Dernière modification le 06-02-2020
Également appelée « instruction » ou « information judiciaire », l’instruction préparatoire est une phase de mise en état du procès pénal au cours de laquelle un magistrat instructeur, chargé de procéder « à tous les actes utiles à la manifestation de la vérité » (C. proc. pén., art. 49 N° Lexbase : L7788HNR et 81 N° Lexbase : L7468LPB), recherche les indices relatifs à la commission d’une infraction pénale, afin d’en identifier le ou les auteurs, ainsi que la ou les éventuelles victimes.

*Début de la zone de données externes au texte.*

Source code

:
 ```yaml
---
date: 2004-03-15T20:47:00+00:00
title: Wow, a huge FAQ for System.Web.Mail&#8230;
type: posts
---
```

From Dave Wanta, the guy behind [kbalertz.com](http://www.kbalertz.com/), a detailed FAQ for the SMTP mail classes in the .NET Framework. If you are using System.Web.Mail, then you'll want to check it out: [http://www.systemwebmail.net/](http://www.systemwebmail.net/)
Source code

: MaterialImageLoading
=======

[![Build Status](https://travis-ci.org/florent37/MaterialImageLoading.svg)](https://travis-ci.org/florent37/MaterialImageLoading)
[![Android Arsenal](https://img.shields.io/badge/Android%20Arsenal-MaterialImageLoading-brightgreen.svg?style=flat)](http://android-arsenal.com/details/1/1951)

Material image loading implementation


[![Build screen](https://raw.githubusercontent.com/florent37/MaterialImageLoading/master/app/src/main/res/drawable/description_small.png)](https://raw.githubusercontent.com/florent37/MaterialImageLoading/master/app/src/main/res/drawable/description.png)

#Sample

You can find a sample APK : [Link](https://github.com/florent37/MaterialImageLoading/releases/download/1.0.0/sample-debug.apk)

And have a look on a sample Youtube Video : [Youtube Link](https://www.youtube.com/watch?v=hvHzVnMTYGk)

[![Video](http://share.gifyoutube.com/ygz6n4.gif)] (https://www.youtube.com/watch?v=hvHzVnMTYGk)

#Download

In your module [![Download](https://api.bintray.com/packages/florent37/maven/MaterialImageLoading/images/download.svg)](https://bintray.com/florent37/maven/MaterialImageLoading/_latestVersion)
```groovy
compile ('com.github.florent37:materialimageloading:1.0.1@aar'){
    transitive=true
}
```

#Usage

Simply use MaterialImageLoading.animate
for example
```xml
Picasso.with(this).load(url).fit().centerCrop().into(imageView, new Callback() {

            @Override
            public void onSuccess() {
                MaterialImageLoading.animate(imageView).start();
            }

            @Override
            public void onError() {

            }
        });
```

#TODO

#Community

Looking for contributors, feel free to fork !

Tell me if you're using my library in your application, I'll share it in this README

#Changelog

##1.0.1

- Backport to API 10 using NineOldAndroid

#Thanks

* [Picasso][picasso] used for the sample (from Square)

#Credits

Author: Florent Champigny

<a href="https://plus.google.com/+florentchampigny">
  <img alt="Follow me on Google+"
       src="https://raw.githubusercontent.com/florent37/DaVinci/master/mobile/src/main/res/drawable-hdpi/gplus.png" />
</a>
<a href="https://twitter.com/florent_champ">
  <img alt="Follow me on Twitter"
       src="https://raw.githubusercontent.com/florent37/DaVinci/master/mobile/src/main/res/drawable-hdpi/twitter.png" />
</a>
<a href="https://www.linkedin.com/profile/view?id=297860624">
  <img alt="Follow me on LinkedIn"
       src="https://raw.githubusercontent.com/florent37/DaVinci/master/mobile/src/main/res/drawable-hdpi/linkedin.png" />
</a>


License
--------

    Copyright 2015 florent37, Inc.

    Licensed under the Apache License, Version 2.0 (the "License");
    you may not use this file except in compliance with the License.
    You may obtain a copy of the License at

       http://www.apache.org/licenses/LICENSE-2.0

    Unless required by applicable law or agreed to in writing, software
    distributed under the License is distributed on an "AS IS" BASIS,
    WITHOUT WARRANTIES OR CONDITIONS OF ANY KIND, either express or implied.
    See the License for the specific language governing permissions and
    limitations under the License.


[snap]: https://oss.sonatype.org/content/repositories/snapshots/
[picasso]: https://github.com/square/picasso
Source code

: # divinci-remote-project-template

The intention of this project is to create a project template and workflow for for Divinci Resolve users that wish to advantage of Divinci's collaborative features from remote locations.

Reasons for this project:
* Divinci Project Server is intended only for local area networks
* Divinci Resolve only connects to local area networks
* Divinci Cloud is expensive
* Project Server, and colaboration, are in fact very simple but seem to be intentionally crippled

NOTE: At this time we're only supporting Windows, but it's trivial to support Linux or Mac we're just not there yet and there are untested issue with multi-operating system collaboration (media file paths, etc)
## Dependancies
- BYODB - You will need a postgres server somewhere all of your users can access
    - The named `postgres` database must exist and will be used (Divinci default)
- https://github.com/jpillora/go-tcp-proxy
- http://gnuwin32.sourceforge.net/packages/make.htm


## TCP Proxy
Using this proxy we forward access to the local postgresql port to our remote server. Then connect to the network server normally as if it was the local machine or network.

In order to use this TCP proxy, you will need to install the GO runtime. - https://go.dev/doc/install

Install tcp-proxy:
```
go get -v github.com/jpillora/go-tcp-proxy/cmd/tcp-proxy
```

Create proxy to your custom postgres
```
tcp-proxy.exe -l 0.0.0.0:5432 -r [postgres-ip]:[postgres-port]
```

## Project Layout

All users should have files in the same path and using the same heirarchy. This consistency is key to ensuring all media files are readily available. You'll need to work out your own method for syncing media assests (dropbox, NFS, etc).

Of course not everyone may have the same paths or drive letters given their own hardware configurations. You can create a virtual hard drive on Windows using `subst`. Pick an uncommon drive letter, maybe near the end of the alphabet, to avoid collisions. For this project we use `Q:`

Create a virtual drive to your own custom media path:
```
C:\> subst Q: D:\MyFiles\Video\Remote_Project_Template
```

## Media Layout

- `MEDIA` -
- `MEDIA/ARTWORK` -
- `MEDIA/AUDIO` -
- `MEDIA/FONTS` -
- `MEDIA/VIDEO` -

Symbolisée par son dossier « écrit » et « secret » (C. proc. pén., art. 11 N° Lexbase : L7022A4T et 81), l’information judiciaire doit permettre de déterminer s’il existe - ou non, des charges suffisantes pour renvoyer une personne devant la juridiction de jugement compétente (C. proc. pén., art. 175 N° Lexbase : L7482LPS et s.).
Par principe facultative en matière de délit et de contravention, l’instruction préparatoire est en revanche obligatoire en matière criminelle (C. proc. pén., art. 79 N° Lexbase : L7249A4A).
Cadre d’investigation protecteur, l’information judiciaire garantit notamment aux parties l’exercice des droits de la défense, ainsi que l’accès au dossier de la procédure (C. proc. pén., art. 114 N° Lexbase : L2767KGL). Le principe du contradictoire a progressivement irradié cette phase de la procédure pénale aux racines inquisitoires.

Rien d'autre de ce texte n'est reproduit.